Personal information
- Born: 15 May 2000 (age 26) Penistone, England
- Occupation: Judoka

Sport
- Sport: Judo
- Weight class: ‍–‍81 kg
- Club: Sheffield Judo Club
- Coached by: Matt Moorhead

Achievements and titles
- World Champ.: R16 (2023)
- European Champ.: R16 (2022, 2023)
- Commonwealth Games: (2022)

Medal record
Men's judo
Representing Great Britain
IJF Grand Slam
| Bronze medal – third place | 2021 Abu Dhabi | ‍–‍81 kg |
| Bronze medal – third place | 2026 Budapest | ‍–‍90 kg |
IJF Grand Prix
| Silver medal – second place | 2022 Perth | ‍–‍81 kg |
| Bronze medal – third place | 2023 Perth | ‍–‍81 kg |
European Junior Championships
| Bronze medal – third place | 2019 Vantaa | ‍–‍81 kg |
Representing England
Commonwealth Games
| Gold medal – first place | 2022 Birmingham | ‍–‍81 kg |

Profile at external databases
- IJF: 37057
- JudoInside.com: 102355

= Lachlan Moorhead =

British judoka (born 2000)

Lachlan Moorhead (born 15 May 2000) is a British judoka. He is British champion and won gold in the Men's 81 kg at the 2022 Commonwealth Games.

==Early life and education==
Moorhead is from Penistone, where his father, who coached him initially, started a judo club, and where he attended Penistone Grammar School. He is a member of Sheffield Judo Club. He studies business management at the University of Birmingham.

==Career==
In 2019, Moorhead won bronze medals at the European Junior Championships and the Kaunas European Junior Cup. In 2021, competing as an adult, he won bronze at the Abu Dhabi Grand Slam.
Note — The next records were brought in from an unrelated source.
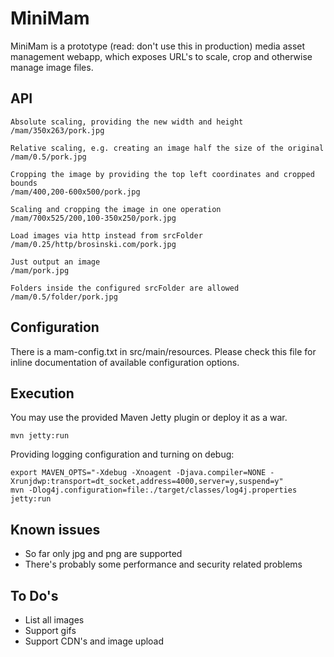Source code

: # MiniMam
MiniMam is a prototype (read: don't use this in production) media asset management webapp, which exposes URL's to scale, crop and otherwise manage image files.

## API

	Absolute scaling, providing the new width and height
	/mam/350x263/pork.jpg
	
	Relative scaling, e.g. creating an image half the size of the original
	/mam/0.5/pork.jpg

	Cropping the image by providing the top left coordinates and cropped bounds
	/mam/400,200-600x500/pork.jpg

	Scaling and cropping the image in one operation
	/mam/700x525/200,100-350x250/pork.jpg

	Load images via http instead from srcFolder
	/mam/0.25/http/brosinski.com/pork.jpg

	Just output an image
	/mam/pork.jpg
  
	Folders inside the configured srcFolder are allowed
	/mam/0.5/folder/pork.jpg	

## Configuration	

There is a mam-config.txt in src/main/resources. Please check this file for inline documentation of available configuration options. 

## Execution

You may use the provided Maven Jetty plugin or deploy it as a war.

	mvn jetty:run

Providing logging configuration and turning on debug:

	export MAVEN_OPTS="-Xdebug -Xnoagent -Djava.compiler=NONE -Xrunjdwp:transport=dt_socket,address=4000,server=y,suspend=y"
	mvn -Dlog4j.configuration=file:./target/classes/log4j.properties jetty:run

## Known issues 

* So far only jpg and png are supported
* There's probably some performance and security related problems

## To Do's

* List all images
* Support gifs
* Support CDN's and image upload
Also in 2021, Moorhead became a British champion after winning the half-middleweight division at the British Judo Championships.

At the 2022 Commonwealth Games, he won the gold medal in the 81 kg class, defeating Canadian François Gauthier-Drapeau in the final.

In December 2025, Moorhead won his second British half-middleweight title at the British Judo Championships.

==Personal life==
Inspired by the death of Craig Fallon when he was 11, Moorhead is an ambassador for If U Care Share, a charity which raises awareness of male suicide and mental health issues.